### SUPPLIED RECORDS
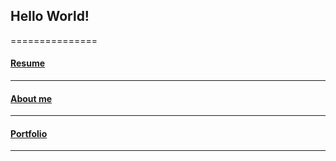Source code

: ## Hello World!
===============

#### [Resume](resume.md)
------
#### [About me](about.md)
------
#### [Portfolio](portfolio.md)
------
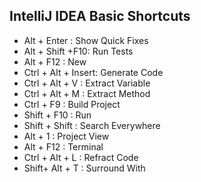 ## IntelliJ IDEA Basic Shortcuts

- Alt + Enter : Show Quick Fixes
- Alt + Shift +F10: Run Tests
- Alt + F12 : New
- Ctrl + Alt + Insert: Generate Code
- Ctrl + Alt + V : Extract Variable
- Ctrl + Alt + M : Extract Method
- Ctrl + F9 : Build Project
- Shift + F10 : Run
- Shift + Shift : Search Everywhere
- Alt + 1 : Project View
- Alt + F12 : Terminal
- Ctrl + Alt + L : Refract Code
- Shift+ Alt + T : Surround With
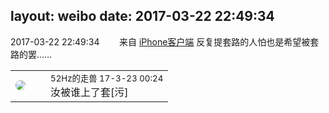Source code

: layout: weibo
date: 2017-03-22 22:49:34
---
<meta name="referrer" content="no-referrer" />

2017-03-22 22:49:34  &nbsp;&nbsp;&nbsp;&nbsp;&nbsp;&nbsp; 来自 <a href="http://app.weibo.com/t/feed/9ksdit" rel="nofollow">iPhone客户端</a>
反复提套路的人怕也是希望被套路的罢…… ​​​

<table style="width: 100%;">
  <tr>
    <td style="width: 40px;"><img style="border-radius:50%" src="https://tva4.sinaimg.cn/crop.0.0.180.180.50/8beaf773jw1e8qgp5bmzyj2050050aa8.jpg?KID=imgbed,tva&Expires=1624465739&ssig=LFCVIcY15C"></td>
    <td colspan="2"><small>52Hz的走兽 17-3-23 00:24</small><br/>汝被谁上了套[污]</td>
  </tr>
</table>
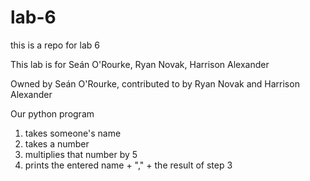 # lab-6
this is a repo for lab 6


This lab is for Seán O'Rourke, Ryan Novak, Harrison Alexander  

Owned by Seán O'Rourke, contributed to by Ryan Novak and Harrison Alexander


Our python program

1) takes someone's name
2) takes a number
3) multiplies that number by 5
4) prints the entered name + "," + the result of step 3
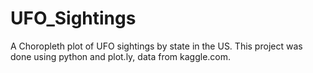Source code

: # UFO_Sightings
A Choropleth plot of UFO sightings by state in the US.  This project was done using python and plot.ly, data from kaggle.com.
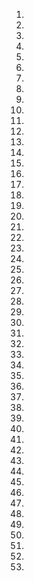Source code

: 1. 
2. 
3. 
4. 
5.  
6.  
7.  
8.  
9.   
10.  
11.  
12.  
13.  
14.  
15.  
16.  
17.  
18.  
19.  
20.  
21.  
22.  
23.  
24.  
25.  
26.  
27.  
28.  
29.  
30.  
31.  
32.  
33.  
34.  
35.  
36.  
37.  
38.  
39.  
40.  
41.  
42.  
43.  
44.  
45.  
46.  
47.  
48.  
49.   
50.  
51.  
52.  
53. 

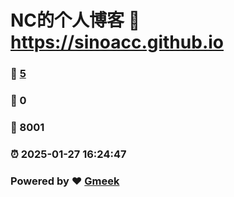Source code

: # NC的个人博客 :link: https://sinoacc.github.io 
### :page_facing_up: [5](https://sinoacc.github.io/tag.html) 
### :speech_balloon: 0 
### :hibiscus: 8001 
### :alarm_clock: 2025-01-27 16:24:47 
### Powered by :heart: [Gmeek](https://github.com/Meekdai/Gmeek)
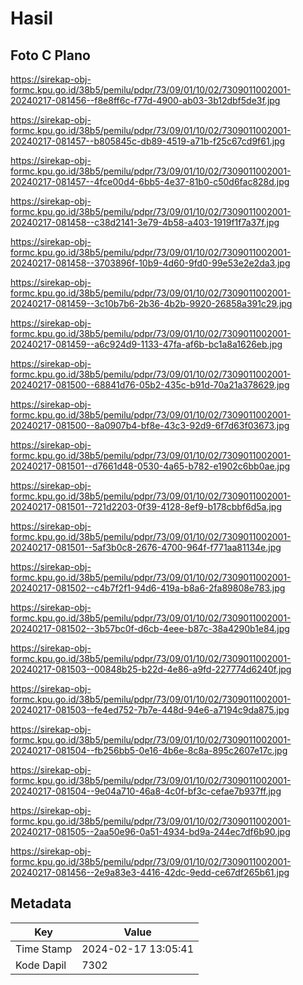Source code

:# Hasil

## Foto C Plano

https://sirekap-obj-formc.kpu.go.id/38b5/pemilu/pdpr/73/09/01/10/02/7309011002001-20240217-081456--f8e8ff6c-f77d-4900-ab03-3b12dbf5de3f.jpg

https://sirekap-obj-formc.kpu.go.id/38b5/pemilu/pdpr/73/09/01/10/02/7309011002001-20240217-081457--b805845c-db89-4519-a71b-f25c67cd9f61.jpg

https://sirekap-obj-formc.kpu.go.id/38b5/pemilu/pdpr/73/09/01/10/02/7309011002001-20240217-081457--4fce00d4-6bb5-4e37-81b0-c50d6fac828d.jpg

https://sirekap-obj-formc.kpu.go.id/38b5/pemilu/pdpr/73/09/01/10/02/7309011002001-20240217-081458--c38d2141-3e79-4b58-a403-1919f1f7a37f.jpg

https://sirekap-obj-formc.kpu.go.id/38b5/pemilu/pdpr/73/09/01/10/02/7309011002001-20240217-081458--3703896f-10b9-4d60-9fd0-99e53e2e2da3.jpg

https://sirekap-obj-formc.kpu.go.id/38b5/pemilu/pdpr/73/09/01/10/02/7309011002001-20240217-081459--3c10b7b6-2b36-4b2b-9920-26858a391c29.jpg

https://sirekap-obj-formc.kpu.go.id/38b5/pemilu/pdpr/73/09/01/10/02/7309011002001-20240217-081459--a6c924d9-1133-47fa-af6b-bc1a8a1626eb.jpg

https://sirekap-obj-formc.kpu.go.id/38b5/pemilu/pdpr/73/09/01/10/02/7309011002001-20240217-081500--68841d76-05b2-435c-b91d-70a21a378629.jpg

https://sirekap-obj-formc.kpu.go.id/38b5/pemilu/pdpr/73/09/01/10/02/7309011002001-20240217-081500--8a0907b4-bf8e-43c3-92d9-6f7d63f03673.jpg

https://sirekap-obj-formc.kpu.go.id/38b5/pemilu/pdpr/73/09/01/10/02/7309011002001-20240217-081501--d7661d48-0530-4a65-b782-e1902c6bb0ae.jpg

https://sirekap-obj-formc.kpu.go.id/38b5/pemilu/pdpr/73/09/01/10/02/7309011002001-20240217-081501--721d2203-0f39-4128-8ef9-b178cbbf6d5a.jpg

https://sirekap-obj-formc.kpu.go.id/38b5/pemilu/pdpr/73/09/01/10/02/7309011002001-20240217-081501--5af3b0c8-2676-4700-964f-f771aa81134e.jpg

https://sirekap-obj-formc.kpu.go.id/38b5/pemilu/pdpr/73/09/01/10/02/7309011002001-20240217-081502--c4b7f2f1-94d6-419a-b8a6-2fa89808e783.jpg

https://sirekap-obj-formc.kpu.go.id/38b5/pemilu/pdpr/73/09/01/10/02/7309011002001-20240217-081502--3b57bc0f-d6cb-4eee-b87c-38a4290b1e84.jpg

https://sirekap-obj-formc.kpu.go.id/38b5/pemilu/pdpr/73/09/01/10/02/7309011002001-20240217-081503--00848b25-b22d-4e86-a9fd-227774d6240f.jpg

https://sirekap-obj-formc.kpu.go.id/38b5/pemilu/pdpr/73/09/01/10/02/7309011002001-20240217-081503--fe4ed752-7b7e-448d-94e6-a7194c9da875.jpg

https://sirekap-obj-formc.kpu.go.id/38b5/pemilu/pdpr/73/09/01/10/02/7309011002001-20240217-081504--fb256bb5-0e16-4b6e-8c8a-895c2607e17c.jpg

https://sirekap-obj-formc.kpu.go.id/38b5/pemilu/pdpr/73/09/01/10/02/7309011002001-20240217-081504--9e04a710-46a8-4c0f-bf3c-cefae7b937ff.jpg

https://sirekap-obj-formc.kpu.go.id/38b5/pemilu/pdpr/73/09/01/10/02/7309011002001-20240217-081505--2aa50e96-0a51-4934-bd9a-244ec7df6b90.jpg

https://sirekap-obj-formc.kpu.go.id/38b5/pemilu/pdpr/73/09/01/10/02/7309011002001-20240217-081456--2e9a83e3-4416-42dc-9edd-ce67df265b61.jpg


## Metadata

| Key        | Value               |
| ---------- | ------------------- |
| Time Stamp | 2024-02-17 13:05:41 |
| Kode Dapil | 7302                |



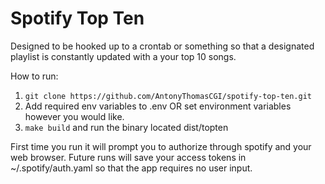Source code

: # Spotify Top Ten

Designed to be hooked up to a crontab or something so that a designated playlist is constantly updated with a your top 10 songs.

How to run:
1. `git clone https://github.com/AntonyThomasCGI/spotify-top-ten.git`
2. Add required env variables to .env OR set environment variables however you would like.
3. `make build` and run the binary located dist/topten

First time you run it will prompt you to authorize through spotify and your web browser. Future runs will save your access tokens in ~/.spotify/auth.yaml so that the app requires no user input.

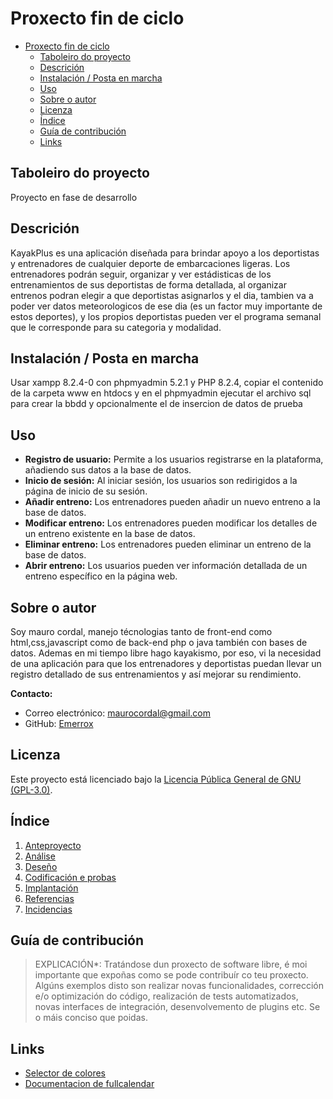 # Proxecto fin de ciclo

- [Proxecto fin de ciclo](#proxecto-fin-de-ciclo)
  - [Taboleiro do proyecto](#taboleiro-do-proyecto)
  - [Descrición](#descrición)
  - [Instalación / Posta en marcha](#instalación--posta-en-marcha)
  - [Uso](#uso)
  - [Sobre o autor](#sobre-o-autor)
  - [Licenza](#licenza)
  - [Índice](#índice)
  - [Guía de contribución](#guía-de-contribución)
  - [Links](#links)

## Taboleiro do proyecto

Proyecto en fase de desarrollo

## Descrición

KayakPlus es una aplicación diseñada para brindar apoyo a los deportistas y entrenadores de cualquier deporte de embarcaciones ligeras. Los entrenadores podrán seguir, organizar y ver estádisticas de los entrenamientos de sus deportistas de forma detallada, al organizar entrenos podran elegir a que deportistas asignarlos y el dia, tambien va a poder ver datos meteorologicos de ese dia (es un factor muy importante de estos deportes), y los propios deportistas pueden ver el programa semanal que le corresponde para su categoria y modalidad.

## Instalación / Posta en marcha

Usar xampp 8.2.4-0 con phpmyadmin 5.2.1 y PHP 8.2.4, copiar el contenido de la carpeta www en htdocs y en el phpmyadmin ejecutar el archivo sql para crear la bbdd y opcionalmente el de insercion de datos de prueba

## Uso

- **Registro de usuario:** Permite a los usuarios registrarse en la plataforma, añadiendo sus datos a la base de datos.
- **Inicio de sesión:** Al iniciar sesión, los usuarios son redirigidos a la página de inicio de su sesión.
- **Añadir entreno:** Los entrenadores pueden añadir un nuevo entreno a la base de datos.
- **Modificar entreno:** Los entrenadores pueden modificar los detalles de un entreno existente en la base de datos.
- **Eliminar entreno:** Los entrenadores pueden eliminar un entreno de la base de datos.
- **Abrir entreno:** Los usuarios pueden ver información detallada de un entreno específico en la página web.

## Sobre o autor

Soy mauro cordal, manejo técnologias tanto de front-end como html,css,javascript como de back-end php o java también con bases de datos. Ademas en mi tiempo libre hago kayakismo, por eso, vi la necesidad de una aplicación para que los entrenadores y deportistas puedan llevar un registro detallado de sus entrenamientos y así mejorar su rendimiento.

**Contacto:**
- Correo electrónico: [maurocordal@gmail.com](mailto:maurocordal@gmail.com)
- GitHub: [Emerrox](https://github.com/emerrox)

## Licenza

Este proyecto está licenciado bajo la [Licencia Pública General de GNU (GPL-3.0)](LICENSE).

## Índice

1. [Anteproyecto](doc/1_Anteproxecto.md)
2. [Análise](doc/2_Analise.md)
3. [Deseño](doc/3_Deseño.md)
4. [Codificación e probas](doc/4_Codificacion_e_probas.md)
5. [Implantación](doc/5_Implantación.md)
6. [Referencias](doc/6_Referencias.md)
7. [Incidencias](doc/7_Incidencias.md)

## Guía de contribución

> EXPLICACIÓN*: Tratándose dun proxecto de software libre, é moi importante que expoñas como se pode contribuír co teu proxecto. Algúns exemplos disto son realizar novas funcionalidades, corrección e/o optimización do código, realización de tests automatizados, novas interfaces de integración, desenvolvemento de plugins etc. Se o máis conciso que poidas.

## Links

- [Selector de colores](https://htmlcolorcodes.com/es/selector-de-color/)
- [Documentacion de fullcalendar](https://fullcalendar.io/)

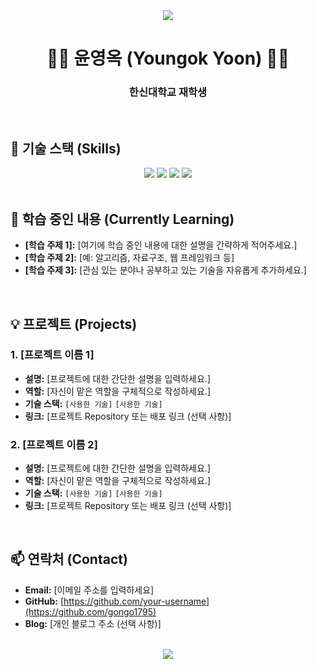<div align="center">
  <img src="https://capsule-render.vercel.app/api?type=waving&color=0:E34C26,10:DA5B0B,30:C6538C,75:3572A5,100:A371F7&height=200&section=header&text=안녕하세요!&fontSize=70&animation=fadeIn" />
</div>

<div align="center">
  
# 👩‍💻 윤영옥 (Youngok Yoon) 👩‍💻
### 한신대학교 재학생
  
</div>

<br>

## 🚀 기술 스택 (Skills)
<!-- 여기에 자신의 기술 스택을 아이콘으로 추가해보세요. 예: https://shields.io/ -->
<div align="center">
  <img src="https://img.shields.io/badge/Python-3776AB?style=for-the-badge&logo=python&logoColor=white">
  <img src="https://img.shields.io/badge/Java-007396?style=for-the-badge&logo=java&logoColor=white">
  <img src="https://img.shields.io/badge/HTML5-E34F26?style=for-the-badge&logo=html5&logoColor=white">
  <img src="https://img.shields.io/badge/CSS3-1572B6?style=for-the-badge&logo=css3&logoColor=white">
  <br>
  <!-- 추가하고 싶은 다른 기술 뱃지를 여기에 넣으세요 -->
</div>

<br>

## 🌱 학습 중인 내용 (Currently Learning)
- **[학습 주제 1]:** [여기에 학습 중인 내용에 대한 설명을 간략하게 적어주세요.]
- **[학습 주제 2]:** [예: 알고리즘, 자료구조, 웹 프레임워크 등]
- **[학습 주제 3]:** [관심 있는 분야나 공부하고 있는 기술을 자유롭게 추가하세요.]

<br>

## 💡 프로젝트 (Projects)
<!-- 진행했거나 진행 중인 프로젝트가 있다면 여기에 추가하세요. -->
### 1. [프로젝트 이름 1]
- **설명:** [프로젝트에 대한 간단한 설명을 입력하세요.]
- **역할:** [자신이 맡은 역할을 구체적으로 작성하세요.]
- **기술 스택:** `[사용한 기술]` `[사용한 기술]`
- **링크:** [프로젝트 Repository 또는 배포 링크 (선택 사항)]

### 2. [프로젝트 이름 2]
- **설명:** [프로젝트에 대한 간단한 설명을 입력하세요.]
- **역할:** [자신이 맡은 역할을 구체적으로 작성하세요.]
- **기술 스택:** `[사용한 기술]` `[사용한 기술]`
- **링크:** [프로젝트 Repository 또는 배포 링크 (선택 사항)]

<br>

## 📫 연락처 (Contact)
<!-- 다른 사람들이 자신에게 연락할 수 있는 방법을 추가하세요. -->
- **Email:** [이메일 주소를 입력하세요]
- **GitHub:** [https://github.com/your-username](https://github.com/gongo1795)
- **Blog:** [개인 블로그 주소 (선택 사항)]

<br>

<div align="center">
  <img src="https://capsule-render.vercel.app/api?type=rect&color=0:E34C26,10:DA5B0B,30:C6538C,75:3572A5,100:A371F7&height=100&section=footer" />
</div>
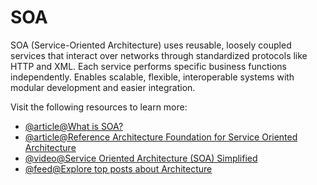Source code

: # SOA

SOA (Service-Oriented Architecture) uses reusable, loosely coupled services that interact over networks through standardized protocols like HTTP and XML. Each service performs specific business functions independently. Enables scalable, flexible, interoperable systems with modular development and easier integration.

Visit the following resources to learn more:

- [@article@What is SOA?](https://aws.amazon.com/what-is/service-oriented-architecture/)
- [@article@Reference Architecture Foundation for Service Oriented Architecture](http://docs.oasis-open.org/soa-rm/soa-ra/v1.0/soa-ra.html)
- [@video@Service Oriented Architecture (SOA) Simplified](https://www.youtube.com/watch?v=PA9RjHI463g)
- [@feed@Explore top posts about Architecture](https://app.daily.dev/tags/architecture?ref=roadmapsh)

### REQUIREMENT
Copy all lines from the entries that contain the word "autor".

### TASK RESULT
  - [Sobre o autor](#sobre-o-autor)
## Sobre o autor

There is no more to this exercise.